YOUR ASSIGNMENT -> Going through the entries below, count each line containing the word "probabilisé". Report the number only.

SOURCE MATERIAL ->
•••••
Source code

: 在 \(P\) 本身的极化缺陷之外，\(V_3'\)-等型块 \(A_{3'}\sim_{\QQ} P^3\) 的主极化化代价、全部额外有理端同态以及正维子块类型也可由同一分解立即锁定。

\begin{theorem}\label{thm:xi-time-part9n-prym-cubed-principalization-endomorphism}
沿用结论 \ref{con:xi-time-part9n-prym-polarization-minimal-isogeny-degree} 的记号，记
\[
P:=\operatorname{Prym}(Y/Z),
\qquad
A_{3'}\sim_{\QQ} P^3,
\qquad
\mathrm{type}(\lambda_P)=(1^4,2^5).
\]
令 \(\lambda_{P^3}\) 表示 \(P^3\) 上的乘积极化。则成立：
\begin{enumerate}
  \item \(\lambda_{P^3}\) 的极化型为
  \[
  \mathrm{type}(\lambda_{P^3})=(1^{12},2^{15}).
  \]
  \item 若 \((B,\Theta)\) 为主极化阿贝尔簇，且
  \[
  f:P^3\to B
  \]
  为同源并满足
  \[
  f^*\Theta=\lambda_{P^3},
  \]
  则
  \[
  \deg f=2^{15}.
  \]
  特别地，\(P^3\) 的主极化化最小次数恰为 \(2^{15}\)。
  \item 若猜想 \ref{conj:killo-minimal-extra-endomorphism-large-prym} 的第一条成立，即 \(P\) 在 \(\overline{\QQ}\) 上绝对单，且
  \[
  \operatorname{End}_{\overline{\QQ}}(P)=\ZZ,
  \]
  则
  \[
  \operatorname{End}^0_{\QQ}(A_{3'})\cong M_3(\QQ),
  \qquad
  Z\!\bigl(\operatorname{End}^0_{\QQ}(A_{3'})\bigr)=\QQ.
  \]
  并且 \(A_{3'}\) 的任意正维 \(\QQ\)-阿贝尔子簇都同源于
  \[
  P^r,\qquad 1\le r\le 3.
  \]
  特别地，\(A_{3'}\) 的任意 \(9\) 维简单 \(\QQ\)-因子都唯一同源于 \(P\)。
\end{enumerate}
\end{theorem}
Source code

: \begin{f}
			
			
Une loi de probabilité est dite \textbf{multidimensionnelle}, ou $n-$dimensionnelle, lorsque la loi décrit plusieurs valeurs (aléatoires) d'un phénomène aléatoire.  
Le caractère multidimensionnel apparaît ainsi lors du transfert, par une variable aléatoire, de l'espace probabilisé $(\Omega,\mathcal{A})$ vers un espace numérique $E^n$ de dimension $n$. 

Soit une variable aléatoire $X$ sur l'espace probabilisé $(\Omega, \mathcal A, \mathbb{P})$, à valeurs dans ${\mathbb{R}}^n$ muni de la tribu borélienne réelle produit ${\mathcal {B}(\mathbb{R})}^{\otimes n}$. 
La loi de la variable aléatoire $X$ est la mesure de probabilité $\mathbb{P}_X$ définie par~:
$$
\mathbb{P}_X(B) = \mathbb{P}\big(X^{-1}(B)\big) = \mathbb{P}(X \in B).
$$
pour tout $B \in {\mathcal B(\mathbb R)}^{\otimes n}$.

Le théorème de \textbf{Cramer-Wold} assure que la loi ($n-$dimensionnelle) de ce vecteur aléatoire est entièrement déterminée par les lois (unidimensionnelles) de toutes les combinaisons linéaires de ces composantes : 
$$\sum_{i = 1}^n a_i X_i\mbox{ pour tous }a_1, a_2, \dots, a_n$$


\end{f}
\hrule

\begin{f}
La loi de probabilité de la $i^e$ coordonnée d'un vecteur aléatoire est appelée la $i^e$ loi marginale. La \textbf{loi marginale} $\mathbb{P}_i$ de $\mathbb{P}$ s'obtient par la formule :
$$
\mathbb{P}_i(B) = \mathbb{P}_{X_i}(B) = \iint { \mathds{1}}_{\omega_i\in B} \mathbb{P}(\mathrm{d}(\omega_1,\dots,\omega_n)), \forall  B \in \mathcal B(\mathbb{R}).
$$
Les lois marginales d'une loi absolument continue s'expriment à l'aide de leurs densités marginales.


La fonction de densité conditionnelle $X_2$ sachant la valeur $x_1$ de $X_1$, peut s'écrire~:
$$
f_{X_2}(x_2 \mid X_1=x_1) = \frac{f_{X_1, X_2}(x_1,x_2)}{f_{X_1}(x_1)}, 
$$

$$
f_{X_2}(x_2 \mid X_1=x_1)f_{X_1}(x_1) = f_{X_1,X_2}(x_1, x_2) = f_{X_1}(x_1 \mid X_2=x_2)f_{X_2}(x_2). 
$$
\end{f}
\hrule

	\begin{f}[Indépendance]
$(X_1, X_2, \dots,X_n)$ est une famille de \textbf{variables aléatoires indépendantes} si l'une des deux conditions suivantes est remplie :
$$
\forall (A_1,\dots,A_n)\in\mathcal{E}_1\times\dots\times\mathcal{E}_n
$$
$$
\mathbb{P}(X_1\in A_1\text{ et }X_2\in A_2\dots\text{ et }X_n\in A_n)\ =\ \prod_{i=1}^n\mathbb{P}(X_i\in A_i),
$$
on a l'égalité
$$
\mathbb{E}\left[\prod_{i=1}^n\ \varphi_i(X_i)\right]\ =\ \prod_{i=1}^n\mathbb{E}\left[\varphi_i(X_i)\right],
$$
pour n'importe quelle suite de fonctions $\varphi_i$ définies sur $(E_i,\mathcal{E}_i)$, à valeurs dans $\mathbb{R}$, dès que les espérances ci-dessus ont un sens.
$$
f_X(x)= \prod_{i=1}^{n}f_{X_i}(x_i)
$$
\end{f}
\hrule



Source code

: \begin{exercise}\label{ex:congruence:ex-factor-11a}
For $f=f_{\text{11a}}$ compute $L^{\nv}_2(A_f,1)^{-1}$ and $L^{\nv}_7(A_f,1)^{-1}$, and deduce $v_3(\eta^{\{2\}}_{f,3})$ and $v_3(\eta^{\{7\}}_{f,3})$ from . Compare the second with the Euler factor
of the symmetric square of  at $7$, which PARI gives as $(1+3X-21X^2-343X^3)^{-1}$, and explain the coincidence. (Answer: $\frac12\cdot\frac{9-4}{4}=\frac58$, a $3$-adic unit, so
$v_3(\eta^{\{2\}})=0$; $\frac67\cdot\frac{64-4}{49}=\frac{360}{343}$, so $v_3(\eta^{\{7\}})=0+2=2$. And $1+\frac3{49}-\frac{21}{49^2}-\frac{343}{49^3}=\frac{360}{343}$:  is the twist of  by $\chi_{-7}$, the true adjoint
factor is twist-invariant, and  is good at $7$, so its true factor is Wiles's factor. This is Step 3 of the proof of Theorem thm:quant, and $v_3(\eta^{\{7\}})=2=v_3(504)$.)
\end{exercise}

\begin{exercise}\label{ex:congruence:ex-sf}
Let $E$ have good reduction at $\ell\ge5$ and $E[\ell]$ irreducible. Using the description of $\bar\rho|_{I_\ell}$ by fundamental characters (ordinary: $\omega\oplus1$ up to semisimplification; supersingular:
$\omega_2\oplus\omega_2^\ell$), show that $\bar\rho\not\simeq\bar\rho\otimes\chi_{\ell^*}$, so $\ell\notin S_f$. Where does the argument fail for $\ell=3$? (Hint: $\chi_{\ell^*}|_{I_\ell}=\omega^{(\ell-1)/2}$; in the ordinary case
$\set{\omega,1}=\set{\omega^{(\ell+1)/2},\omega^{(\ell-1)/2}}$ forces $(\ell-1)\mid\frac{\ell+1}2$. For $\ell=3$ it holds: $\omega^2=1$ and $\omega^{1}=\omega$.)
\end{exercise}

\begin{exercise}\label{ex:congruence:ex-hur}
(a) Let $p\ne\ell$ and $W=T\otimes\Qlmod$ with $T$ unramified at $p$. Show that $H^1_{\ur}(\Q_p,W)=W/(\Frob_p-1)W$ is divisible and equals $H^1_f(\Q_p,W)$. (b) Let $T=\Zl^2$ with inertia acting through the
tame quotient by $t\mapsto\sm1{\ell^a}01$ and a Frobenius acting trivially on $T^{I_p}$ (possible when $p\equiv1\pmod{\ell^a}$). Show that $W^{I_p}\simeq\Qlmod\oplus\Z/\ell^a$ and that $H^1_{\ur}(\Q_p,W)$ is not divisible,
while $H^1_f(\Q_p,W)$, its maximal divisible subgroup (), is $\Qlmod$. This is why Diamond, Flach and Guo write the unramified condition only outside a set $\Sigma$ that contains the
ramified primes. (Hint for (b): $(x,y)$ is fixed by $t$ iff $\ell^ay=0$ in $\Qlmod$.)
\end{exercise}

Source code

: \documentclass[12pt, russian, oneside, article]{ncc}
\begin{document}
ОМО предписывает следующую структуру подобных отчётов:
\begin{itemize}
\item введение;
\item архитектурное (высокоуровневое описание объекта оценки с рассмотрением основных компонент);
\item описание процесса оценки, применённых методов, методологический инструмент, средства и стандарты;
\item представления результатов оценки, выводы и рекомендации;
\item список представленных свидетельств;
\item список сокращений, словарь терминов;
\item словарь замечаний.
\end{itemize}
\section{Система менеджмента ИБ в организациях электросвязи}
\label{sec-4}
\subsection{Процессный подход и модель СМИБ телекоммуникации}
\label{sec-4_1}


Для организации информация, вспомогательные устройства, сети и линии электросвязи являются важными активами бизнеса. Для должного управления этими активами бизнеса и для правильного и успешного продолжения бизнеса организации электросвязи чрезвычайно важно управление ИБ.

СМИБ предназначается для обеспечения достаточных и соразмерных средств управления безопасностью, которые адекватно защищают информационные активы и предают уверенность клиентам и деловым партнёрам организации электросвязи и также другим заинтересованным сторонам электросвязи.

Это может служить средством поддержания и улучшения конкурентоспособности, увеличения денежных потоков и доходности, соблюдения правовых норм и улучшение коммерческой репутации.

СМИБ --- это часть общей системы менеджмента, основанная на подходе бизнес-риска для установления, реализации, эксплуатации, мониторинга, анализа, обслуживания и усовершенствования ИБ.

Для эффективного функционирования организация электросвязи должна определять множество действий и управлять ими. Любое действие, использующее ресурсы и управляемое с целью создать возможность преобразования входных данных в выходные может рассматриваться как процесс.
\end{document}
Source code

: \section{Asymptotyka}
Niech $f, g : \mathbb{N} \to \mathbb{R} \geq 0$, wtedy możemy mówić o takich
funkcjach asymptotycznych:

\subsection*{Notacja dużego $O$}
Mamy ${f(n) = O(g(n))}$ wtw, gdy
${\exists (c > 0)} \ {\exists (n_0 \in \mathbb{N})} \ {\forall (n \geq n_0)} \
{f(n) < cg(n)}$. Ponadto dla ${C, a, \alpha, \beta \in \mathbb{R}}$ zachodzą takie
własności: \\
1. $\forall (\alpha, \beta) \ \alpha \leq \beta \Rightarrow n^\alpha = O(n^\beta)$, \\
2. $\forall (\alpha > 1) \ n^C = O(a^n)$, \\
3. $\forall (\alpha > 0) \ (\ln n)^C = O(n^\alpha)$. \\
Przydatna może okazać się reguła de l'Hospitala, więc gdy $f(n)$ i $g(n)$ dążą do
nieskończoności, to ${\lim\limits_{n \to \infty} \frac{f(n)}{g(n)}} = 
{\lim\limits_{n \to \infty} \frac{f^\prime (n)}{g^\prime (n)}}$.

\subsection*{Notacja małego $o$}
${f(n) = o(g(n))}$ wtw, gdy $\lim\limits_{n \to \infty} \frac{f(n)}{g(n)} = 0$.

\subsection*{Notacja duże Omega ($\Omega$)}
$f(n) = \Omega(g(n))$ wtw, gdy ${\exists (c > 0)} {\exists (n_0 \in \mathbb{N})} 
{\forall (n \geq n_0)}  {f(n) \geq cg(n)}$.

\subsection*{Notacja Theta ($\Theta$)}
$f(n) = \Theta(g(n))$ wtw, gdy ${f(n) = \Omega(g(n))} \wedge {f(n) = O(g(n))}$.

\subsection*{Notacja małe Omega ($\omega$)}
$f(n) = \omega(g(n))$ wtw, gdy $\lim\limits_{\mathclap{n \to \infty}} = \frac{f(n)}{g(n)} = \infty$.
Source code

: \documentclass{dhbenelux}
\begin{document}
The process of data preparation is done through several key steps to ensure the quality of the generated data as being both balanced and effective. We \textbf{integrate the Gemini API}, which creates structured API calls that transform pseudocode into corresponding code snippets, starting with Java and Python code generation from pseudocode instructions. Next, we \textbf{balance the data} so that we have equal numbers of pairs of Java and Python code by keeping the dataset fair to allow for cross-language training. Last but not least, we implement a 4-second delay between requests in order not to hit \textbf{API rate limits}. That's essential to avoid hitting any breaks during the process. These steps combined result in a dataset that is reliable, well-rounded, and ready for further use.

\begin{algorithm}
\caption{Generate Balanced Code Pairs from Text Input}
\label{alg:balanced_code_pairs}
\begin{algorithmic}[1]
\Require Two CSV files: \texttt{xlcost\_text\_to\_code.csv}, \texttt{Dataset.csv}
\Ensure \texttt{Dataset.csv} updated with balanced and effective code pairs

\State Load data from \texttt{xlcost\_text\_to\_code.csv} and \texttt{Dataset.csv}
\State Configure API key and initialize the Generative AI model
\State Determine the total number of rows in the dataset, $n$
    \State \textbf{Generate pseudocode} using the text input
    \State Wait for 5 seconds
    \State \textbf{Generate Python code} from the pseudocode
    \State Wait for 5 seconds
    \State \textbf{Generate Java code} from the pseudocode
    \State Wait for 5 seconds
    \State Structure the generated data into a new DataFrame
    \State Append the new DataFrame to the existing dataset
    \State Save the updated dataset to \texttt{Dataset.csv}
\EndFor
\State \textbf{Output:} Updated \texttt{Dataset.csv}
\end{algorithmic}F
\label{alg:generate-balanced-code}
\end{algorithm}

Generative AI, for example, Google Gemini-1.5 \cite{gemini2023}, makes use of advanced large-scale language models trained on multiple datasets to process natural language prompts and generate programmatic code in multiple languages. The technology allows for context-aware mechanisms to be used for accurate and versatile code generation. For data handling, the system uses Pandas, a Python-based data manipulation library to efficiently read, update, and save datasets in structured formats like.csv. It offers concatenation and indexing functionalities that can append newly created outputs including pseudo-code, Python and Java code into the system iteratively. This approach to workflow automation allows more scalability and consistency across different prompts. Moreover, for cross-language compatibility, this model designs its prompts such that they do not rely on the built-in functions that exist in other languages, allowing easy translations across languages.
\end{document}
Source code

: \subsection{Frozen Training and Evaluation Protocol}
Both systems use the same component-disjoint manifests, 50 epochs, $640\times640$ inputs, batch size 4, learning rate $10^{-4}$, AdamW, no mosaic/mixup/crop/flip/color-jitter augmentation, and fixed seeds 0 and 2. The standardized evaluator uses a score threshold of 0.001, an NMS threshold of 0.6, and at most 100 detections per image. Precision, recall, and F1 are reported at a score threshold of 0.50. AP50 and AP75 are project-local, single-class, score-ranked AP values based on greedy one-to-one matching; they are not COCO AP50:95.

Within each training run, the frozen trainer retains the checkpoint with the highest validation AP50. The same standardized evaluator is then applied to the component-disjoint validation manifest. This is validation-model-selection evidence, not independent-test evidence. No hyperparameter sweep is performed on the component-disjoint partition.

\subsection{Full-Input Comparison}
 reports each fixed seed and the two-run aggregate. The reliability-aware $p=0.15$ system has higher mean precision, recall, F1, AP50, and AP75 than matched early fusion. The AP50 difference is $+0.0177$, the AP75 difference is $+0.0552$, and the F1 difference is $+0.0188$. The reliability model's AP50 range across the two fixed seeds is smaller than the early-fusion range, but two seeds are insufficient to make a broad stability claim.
•••••
EXERCISE SOLUTION -> 2